Let’s visualize the distribution of the vector y.

Hide code cell source
plt.figure(figsize=(8, 5))
plt.hist(np.array(y), bins=50, density=True)
plt.xlabel("y")
plt.title("Histogram of data.")
plt.show()
../_images/439f1313e0769a77cf625501c232961dc32551c1edbef1e9591aa405685d480a.png

Sampling#

Now we proceed to run the sampler. First, we set the sampler parameters:

# sampling parameters
n_warm = 2000
n_iter = 500

Next, we define the the log-probability function. For this we need to set the log-likelihood function.

loglikelihood_fn = lambda f: -0.5 * jnp.dot(y - f, y - f) / y_sd**2
logdensity_fn = lambda f: loglikelihood_fn(f) - 0.5 * jnp.dot(f @ invSigma, f)
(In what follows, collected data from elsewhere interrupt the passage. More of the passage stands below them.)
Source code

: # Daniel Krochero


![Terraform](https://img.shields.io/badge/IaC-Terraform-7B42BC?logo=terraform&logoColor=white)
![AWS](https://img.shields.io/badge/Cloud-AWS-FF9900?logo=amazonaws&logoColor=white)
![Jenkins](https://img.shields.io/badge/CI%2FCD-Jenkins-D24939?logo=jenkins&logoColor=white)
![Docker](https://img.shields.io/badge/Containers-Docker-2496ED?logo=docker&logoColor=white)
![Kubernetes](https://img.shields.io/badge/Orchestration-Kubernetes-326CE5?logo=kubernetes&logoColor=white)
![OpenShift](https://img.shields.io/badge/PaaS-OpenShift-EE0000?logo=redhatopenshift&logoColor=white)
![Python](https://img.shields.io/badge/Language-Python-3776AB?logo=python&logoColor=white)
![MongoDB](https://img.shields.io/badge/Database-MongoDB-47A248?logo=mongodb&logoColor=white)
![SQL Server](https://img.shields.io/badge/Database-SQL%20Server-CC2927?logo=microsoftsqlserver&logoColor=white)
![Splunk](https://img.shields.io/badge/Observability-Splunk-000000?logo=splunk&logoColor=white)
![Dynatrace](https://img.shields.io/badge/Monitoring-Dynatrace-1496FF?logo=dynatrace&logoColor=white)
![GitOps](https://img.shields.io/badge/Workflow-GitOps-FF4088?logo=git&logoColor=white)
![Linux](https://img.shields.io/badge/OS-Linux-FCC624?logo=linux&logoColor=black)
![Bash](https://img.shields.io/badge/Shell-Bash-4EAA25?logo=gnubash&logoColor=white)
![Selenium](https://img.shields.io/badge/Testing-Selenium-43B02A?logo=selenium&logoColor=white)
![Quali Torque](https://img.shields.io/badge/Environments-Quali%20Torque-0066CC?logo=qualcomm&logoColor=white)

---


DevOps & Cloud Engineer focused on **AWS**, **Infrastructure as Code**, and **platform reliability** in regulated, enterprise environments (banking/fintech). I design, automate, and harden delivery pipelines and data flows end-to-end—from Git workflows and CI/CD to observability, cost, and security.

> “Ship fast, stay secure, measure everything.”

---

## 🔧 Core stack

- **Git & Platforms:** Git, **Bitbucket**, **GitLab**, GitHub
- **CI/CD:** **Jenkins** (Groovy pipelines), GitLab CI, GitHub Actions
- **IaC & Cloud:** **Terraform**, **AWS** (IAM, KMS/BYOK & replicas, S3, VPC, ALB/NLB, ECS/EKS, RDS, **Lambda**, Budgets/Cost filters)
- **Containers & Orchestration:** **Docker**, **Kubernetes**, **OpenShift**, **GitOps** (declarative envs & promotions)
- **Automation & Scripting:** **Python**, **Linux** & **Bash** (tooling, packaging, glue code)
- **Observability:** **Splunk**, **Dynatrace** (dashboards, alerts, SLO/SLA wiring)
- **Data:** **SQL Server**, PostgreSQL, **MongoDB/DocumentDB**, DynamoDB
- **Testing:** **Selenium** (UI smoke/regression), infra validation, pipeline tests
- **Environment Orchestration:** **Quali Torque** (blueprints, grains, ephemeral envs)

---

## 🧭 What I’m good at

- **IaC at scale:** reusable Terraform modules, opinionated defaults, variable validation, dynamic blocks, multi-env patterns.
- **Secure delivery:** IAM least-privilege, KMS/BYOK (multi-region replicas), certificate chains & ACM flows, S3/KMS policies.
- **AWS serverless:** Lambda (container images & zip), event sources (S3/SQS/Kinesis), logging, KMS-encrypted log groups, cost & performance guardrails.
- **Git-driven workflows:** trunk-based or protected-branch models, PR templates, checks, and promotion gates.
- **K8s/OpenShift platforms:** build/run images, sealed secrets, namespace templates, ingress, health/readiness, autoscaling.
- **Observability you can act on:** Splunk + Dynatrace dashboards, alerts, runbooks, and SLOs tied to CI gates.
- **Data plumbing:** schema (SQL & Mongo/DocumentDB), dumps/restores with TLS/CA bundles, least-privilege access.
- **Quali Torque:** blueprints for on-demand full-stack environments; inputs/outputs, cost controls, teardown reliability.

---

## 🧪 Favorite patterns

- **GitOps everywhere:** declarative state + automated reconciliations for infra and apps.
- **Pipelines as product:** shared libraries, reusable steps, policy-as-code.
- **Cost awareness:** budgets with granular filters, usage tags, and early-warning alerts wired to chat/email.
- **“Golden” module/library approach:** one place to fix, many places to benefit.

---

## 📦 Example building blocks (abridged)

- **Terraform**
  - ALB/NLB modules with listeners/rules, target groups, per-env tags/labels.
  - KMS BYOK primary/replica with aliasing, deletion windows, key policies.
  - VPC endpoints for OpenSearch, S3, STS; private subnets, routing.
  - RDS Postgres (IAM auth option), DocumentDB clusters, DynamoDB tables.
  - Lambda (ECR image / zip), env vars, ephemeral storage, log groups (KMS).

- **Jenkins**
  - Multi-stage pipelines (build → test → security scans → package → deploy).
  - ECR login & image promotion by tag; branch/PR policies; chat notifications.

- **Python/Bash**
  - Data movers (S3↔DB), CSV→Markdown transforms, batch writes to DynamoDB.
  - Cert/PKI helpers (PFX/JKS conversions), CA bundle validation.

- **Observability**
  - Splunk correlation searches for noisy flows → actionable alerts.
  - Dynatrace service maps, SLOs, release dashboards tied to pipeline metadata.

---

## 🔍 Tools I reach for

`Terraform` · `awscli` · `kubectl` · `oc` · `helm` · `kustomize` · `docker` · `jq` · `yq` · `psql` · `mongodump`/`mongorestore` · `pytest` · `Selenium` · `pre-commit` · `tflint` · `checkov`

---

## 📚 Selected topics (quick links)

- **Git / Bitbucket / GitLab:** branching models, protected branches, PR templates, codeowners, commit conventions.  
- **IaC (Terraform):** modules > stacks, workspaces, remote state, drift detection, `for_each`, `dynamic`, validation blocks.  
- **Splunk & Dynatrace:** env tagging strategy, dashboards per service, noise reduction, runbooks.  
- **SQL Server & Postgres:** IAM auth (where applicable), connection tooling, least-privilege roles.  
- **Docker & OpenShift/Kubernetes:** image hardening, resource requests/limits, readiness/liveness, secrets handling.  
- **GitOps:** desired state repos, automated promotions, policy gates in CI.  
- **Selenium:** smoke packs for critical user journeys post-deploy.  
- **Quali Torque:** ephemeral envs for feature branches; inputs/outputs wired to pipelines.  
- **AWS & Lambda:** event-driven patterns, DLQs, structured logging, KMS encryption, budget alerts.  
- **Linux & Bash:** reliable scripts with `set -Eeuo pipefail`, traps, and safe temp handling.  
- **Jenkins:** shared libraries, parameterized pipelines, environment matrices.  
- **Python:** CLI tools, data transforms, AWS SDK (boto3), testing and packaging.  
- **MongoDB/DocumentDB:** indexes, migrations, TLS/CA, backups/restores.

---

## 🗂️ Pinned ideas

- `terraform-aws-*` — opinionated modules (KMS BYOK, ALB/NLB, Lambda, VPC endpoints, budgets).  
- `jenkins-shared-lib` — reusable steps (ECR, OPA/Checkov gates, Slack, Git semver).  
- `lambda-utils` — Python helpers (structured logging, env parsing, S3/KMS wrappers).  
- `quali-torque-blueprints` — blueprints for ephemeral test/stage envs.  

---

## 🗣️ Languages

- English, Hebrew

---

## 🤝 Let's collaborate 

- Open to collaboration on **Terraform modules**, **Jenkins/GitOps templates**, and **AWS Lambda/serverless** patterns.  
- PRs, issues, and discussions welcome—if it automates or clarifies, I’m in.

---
Now we are ready to initialize the sampler. The output is type is a NamedTuple with the following fields:

init:
    A pure function which when called with the initial position and the
    target density probability function will return the kernel's initial
    state.

step:
    A pure function that takes a rng key, a state and possibly some
    parameters and returns a new state and some information about the
    transition.
init, kernel = mgrad_gaussian(
    logdensity_fn=logdensity_fn, mean=jnp.zeros(n), covariance=Sigma, step_size=0.5
)

We continue by setting the inference loop.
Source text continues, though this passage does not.